- Jun 2, 2024
- 67
- 22
- 27
- Country
- United States
- Faith
- Non-Denom
- Marital Status
- Single
OK, so I've posted about feeling abnormal as a Christian man here before, but the other day, something happened that made my insecurities worse. See, for the time being, I live with my grandmother and great-aunt. Two days ago, my grandmother was driving me home from work, and it recently snowed. Our driveway had an inch or less of snow and ice on it, so I had to shovel. I also shovel our next-door neighbor's driveway.
Now, when we got in our driveway, my grandmother said "Good thing we got a MAN at the house!" And my reaction is what prompted me to make this threat. I didn't say anything, but I knew that she was praising me for physical strength (which I don't have much of, even though I'm still stronger than her). And do you know how I reacted to that? I cringed. I cringed. At the thought of being acknowledged for a trait men have always been appreciated for.
I've said in a previous post that as a man, I don't have the Hero Instinct--a desire that men have to feel strong, competent, and needed. A lot of men would have loved the complement I had received. But I did not. And honestly, my tastes in women reflect this issue. I'm attracted to physically strong women--especially if they're stronger than me, I'm a weak male--and while it's not a requirement, I find tallness (being 5'7+) more attractive than shortness. Basically, the less a woman needs me physically, the more attracted I am to her. If she physically barely needs me or doesn't need me at all, yeah, I will be crushing.
From an emotional standpoint, bravery (lacking fear entirely) and courage (acting despite feeling fear) also get my attention. If a woman can do something difficult whether she's afraid or not, that's gonna get my attention. My grandmother, great-aunt, mother--they appreciate me grabbing things they can't reach (I'm 5'6, so the tallest, but still short for a man), shoveling snow for them, moving things for them, but hearing things like "I need your height!", or "you're my strong guy!", does absolutely nothing for me. I hated that my grandmother recognized my physical strength--which, again, isn't very much. Afterwards, when I was thanked for cleaning and salting the driveways by her and my great-aunt, I felt no satisfaction at all.
As a man, I don't have that drive to be a knight in shining armor, so I'm into women who can be that knight for me. Going for a spouse who's strong and capable enough to not need me that much physically seems like the easiest solution. As a Christian, I'm called to be courageous, and a light to the world. I know that. But I also know that masculine drive to be a protector, hero, handyman--and pride in those abilities--is not inside me. It's not in my nature. And the fact that I reacted to my grandmother's remark ("Good thing we got a man at the house!") with disgust concerns me. That, to me, is a red flag. I need some solid advice about my situation and my mentality.
Now, when we got in our driveway, my grandmother said "Good thing we got a MAN at the house!" And my reaction is what prompted me to make this threat. I didn't say anything, but I knew that she was praising me for physical strength (which I don't have much of, even though I'm still stronger than her). And do you know how I reacted to that? I cringed. I cringed. At the thought of being acknowledged for a trait men have always been appreciated for.
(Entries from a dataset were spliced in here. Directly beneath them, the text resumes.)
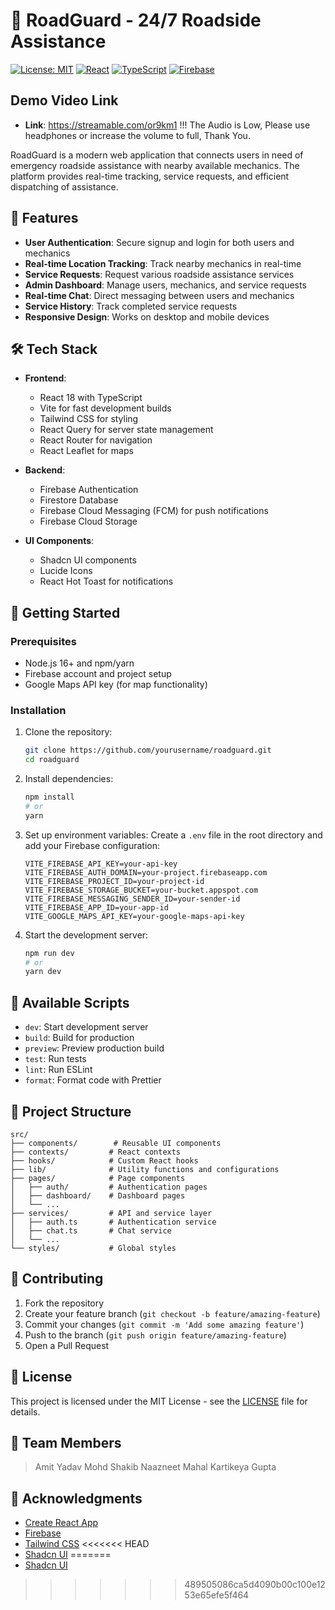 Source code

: 
# 🚗 RoadGuard - 24/7 Roadside Assistance

[![License: MIT](https://img.shields.io/badge/License-MIT-yellow.svg)](https://opensource.org/licenses/MIT)
[![React](https://img.shields.io/badge/React-18.2.0-61DAFB?logo=react)](https://reactjs.org/)
[![TypeScript](https://img.shields.io/badge/TypeScript-5.0.0-3178C6?logo=typescript)](https://www.typescriptlang.org/)
[![Firebase](https://img.shields.io/badge/Firebase-9.22.0-FFCA28?logo=firebase)](https://firebase.google.com/)

## Demo Video Link

- **Link**: https://streamable.com/or9km1
!!! The Audio is Low, Please use headphones or increase the volume to full, Thank You.

RoadGuard is a modern web application that connects users in need of emergency roadside assistance with nearby available mechanics. The platform provides real-time tracking, service requests, and efficient dispatching of assistance.

## 🌟 Features

- **User Authentication**: Secure signup and login for both users and mechanics
- **Real-time Location Tracking**: Track nearby mechanics in real-time
- **Service Requests**: Request various roadside assistance services
- **Admin Dashboard**: Manage users, mechanics, and service requests
- **Real-time Chat**: Direct messaging between users and mechanics
- **Service History**: Track completed service requests
- **Responsive Design**: Works on desktop and mobile devices

## 🛠️ Tech Stack

- **Frontend**: 
  - React 18 with TypeScript
  - Vite for fast development builds
  - Tailwind CSS for styling
  - React Query for server state management
  - React Router for navigation
  - React Leaflet for maps

- **Backend**:
  - Firebase Authentication
  - Firestore Database
  - Firebase Cloud Messaging (FCM) for push notifications
  - Firebase Cloud Storage

- **UI Components**:
  - Shadcn UI components
  - Lucide Icons
  - React Hot Toast for notifications

## 🚀 Getting Started

### Prerequisites

- Node.js 16+ and npm/yarn
- Firebase account and project setup
- Google Maps API key (for map functionality)

### Installation

1. Clone the repository:
   ```bash
   git clone https://github.com/yourusername/roadguard.git
   cd roadguard
   ```

2. Install dependencies:
   ```bash
   npm install
   # or
   yarn
   ```

3. Set up environment variables:
   Create a `.env` file in the root directory and add your Firebase configuration:
   ```env
   VITE_FIREBASE_API_KEY=your-api-key
   VITE_FIREBASE_AUTH_DOMAIN=your-project.firebaseapp.com
   VITE_FIREBASE_PROJECT_ID=your-project-id
   VITE_FIREBASE_STORAGE_BUCKET=your-bucket.appspot.com
   VITE_FIREBASE_MESSAGING_SENDER_ID=your-sender-id
   VITE_FIREBASE_APP_ID=your-app-id
   VITE_GOOGLE_MAPS_API_KEY=your-google-maps-api-key
   ```

4. Start the development server:
   ```bash
   npm run dev
   # or
   yarn dev
   ```

## 📱 Available Scripts

- `dev`: Start development server
- `build`: Build for production
- `preview`: Preview production build
- `test`: Run tests
- `lint`: Run ESLint
- `format`: Format code with Prettier

## 📂 Project Structure

```
src/
├── components/        # Reusable UI components
├── contexts/         # React contexts
├── hooks/            # Custom React hooks
├── lib/              # Utility functions and configurations
├── pages/            # Page components
│   ├── auth/         # Authentication pages
│   ├── dashboard/    # Dashboard pages
│   └── ...
├── services/         # API and service layer
│   ├── auth.ts       # Authentication service
│   ├── chat.ts       # Chat service
│   └── ...
└── styles/           # Global styles
```

## 🤝 Contributing

1. Fork the repository
2. Create your feature branch (`git checkout -b feature/amazing-feature`)
3. Commit your changes (`git commit -m 'Add some amazing feature'`)
4. Push to the branch (`git push origin feature/amazing-feature`)
5. Open a Pull Request

## 📝 License

This project is licensed under the MIT License - see the [LICENSE](LICENSE) file for details.

## 👥 Team Members

> Amit Yadav
> Mohd Shakib
> Naazneet Mahal
> Kartikeya Gupta

## 🙏 Acknowledgments

- [Create React App](https://create-react-app.dev/)
- [Firebase](https://firebase.google.com/)
- [Tailwind CSS](https://tailwindcss.com/)
<<<<<<< HEAD
- [Shadcn UI](https://ui.shadcn.com/)
=======
- [Shadcn UI](https://ui.shadcn.com/)
>>>>>>> 489505086ca5d4090b00c100e1253e65efe5f464
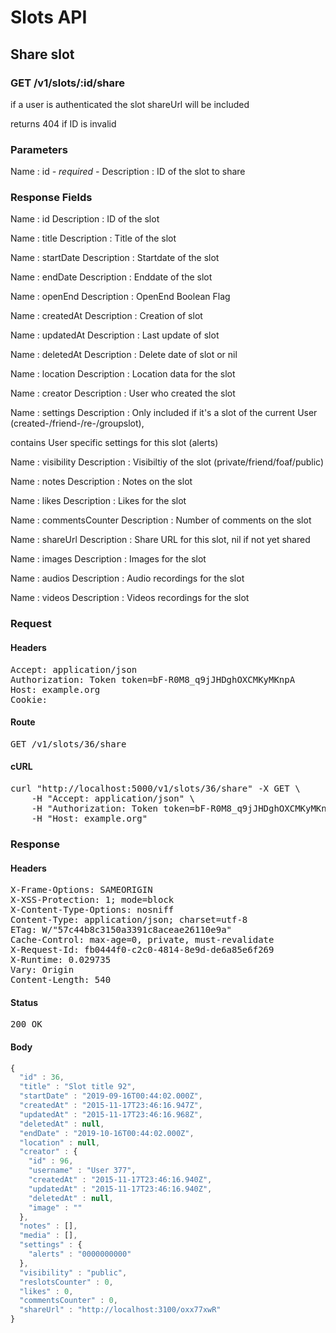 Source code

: # Slots API

## Share slot

### GET /v1/slots/:id/share

if a user is authenticated the slot shareUrl will be included

returns 404 if ID is invalid

### Parameters

Name : id *- required -*
Description : ID of the slot to share


### Response Fields

Name : id
Description : ID of the slot

Name : title
Description : Title of the slot

Name : startDate
Description : Startdate of the slot

Name : endDate
Description : Enddate of the slot

Name : openEnd
Description : OpenEnd Boolean Flag

Name : createdAt
Description : Creation of slot

Name : updatedAt
Description : Last update of slot

Name : deletedAt
Description : Delete date of slot or nil

Name : location
Description : Location data for the slot

Name : creator
Description : User who created the slot

Name : settings
Description : Only included if it&#39;s a slot of the current User (created-/friend-/re-/groupslot),

contains User specific settings for this slot (alerts)

Name : visibility
Description : Visibiltiy of the slot (private/friend/foaf/public)

Name : notes
Description : Notes on the slot

Name : likes
Description : Likes for the slot

Name : commentsCounter
Description : Number of comments on the slot

Name : shareUrl
Description : Share URL for this slot, nil if not yet shared

Name : images
Description : Images for the slot

Name : audios
Description : Audio recordings for the slot

Name : videos
Description : Videos recordings for the slot

### Request

#### Headers

<pre>Accept: application/json
Authorization: Token token=bF-R0M8_q9jJHDghOXCMKyMKnpA
Host: example.org
Cookie: </pre>

#### Route

<pre>GET /v1/slots/36/share</pre>

#### cURL

<pre class="request">curl &quot;http://localhost:5000/v1/slots/36/share&quot; -X GET \
	-H &quot;Accept: application/json&quot; \
	-H &quot;Authorization: Token token=bF-R0M8_q9jJHDghOXCMKyMKnpA&quot; \
	-H &quot;Host: example.org&quot;</pre>

### Response

#### Headers

<pre>X-Frame-Options: SAMEORIGIN
X-XSS-Protection: 1; mode=block
X-Content-Type-Options: nosniff
Content-Type: application/json; charset=utf-8
ETag: W/&quot;57c44b8c3150a3391c8aceae26110e9a&quot;
Cache-Control: max-age=0, private, must-revalidate
X-Request-Id: fb0444f0-c2c0-4814-8e9d-de6a85e6f269
X-Runtime: 0.029735
Vary: Origin
Content-Length: 540</pre>

#### Status

<pre>200 OK</pre>

#### Body

```javascript
{
  "id" : 36,
  "title" : "Slot title 92",
  "startDate" : "2019-09-16T00:44:02.000Z",
  "createdAt" : "2015-11-17T23:46:16.947Z",
  "updatedAt" : "2015-11-17T23:46:16.968Z",
  "deletedAt" : null,
  "endDate" : "2019-10-16T00:44:02.000Z",
  "location" : null,
  "creator" : {
    "id" : 96,
    "username" : "User 377",
    "createdAt" : "2015-11-17T23:46:16.940Z",
    "updatedAt" : "2015-11-17T23:46:16.940Z",
    "deletedAt" : null,
    "image" : ""
  },
  "notes" : [],
  "media" : [],
  "settings" : {
    "alerts" : "0000000000"
  },
  "visibility" : "public",
  "reslotsCounter" : 0,
  "likes" : 0,
  "commentsCounter" : 0,
  "shareUrl" : "http://localhost:3100/oxx77xwR"
}
```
I've said in a previous post that as a man, I don't have the Hero Instinct--a desire that men have to feel strong, competent, and needed. A lot of men would have loved the complement I had received. But I did not. And honestly, my tastes in women reflect this issue. I'm attracted to physically strong women--especially if they're stronger than me, I'm a weak male--and while it's not a requirement, I find tallness (being 5'7+) more attractive than shortness. Basically, the less a woman needs me physically, the more attracted I am to her. If she physically barely needs me or doesn't need me at all, yeah, I will be crushing.
From an emotional standpoint, bravery (lacking fear entirely) and courage (acting despite feeling fear) also get my attention. If a woman can do something difficult whether she's afraid or not, that's gonna get my attention. My grandmother, great-aunt, mother--they appreciate me grabbing things they can't reach (I'm 5'6, so the tallest, but still short for a man), shoveling snow for them, moving things for them, but hearing things like "I need your height!", or "you're my strong guy!", does absolutely nothing for me. I hated that my grandmother recognized my physical strength--which, again, isn't very much. Afterwards, when I was thanked for cleaning and salting the driveways by her and my great-aunt, I felt no satisfaction at all.
As a man, I don't have that drive to be a knight in shining armor, so I'm into women who can be that knight for me. Going for a spouse who's strong and capable enough to not need me that much physically seems like the easiest solution. As a Christian, I'm called to be courageous, and a light to the world. I know that. But I also know that masculine drive to be a protector, hero, handyman--and pride in those abilities--is not inside me. It's not in my nature. And the fact that I reacted to my grandmother's remark ("Good thing we got a man at the house!") with disgust concerns me. That, to me, is a red flag. I need some solid advice about my situation and my mentality.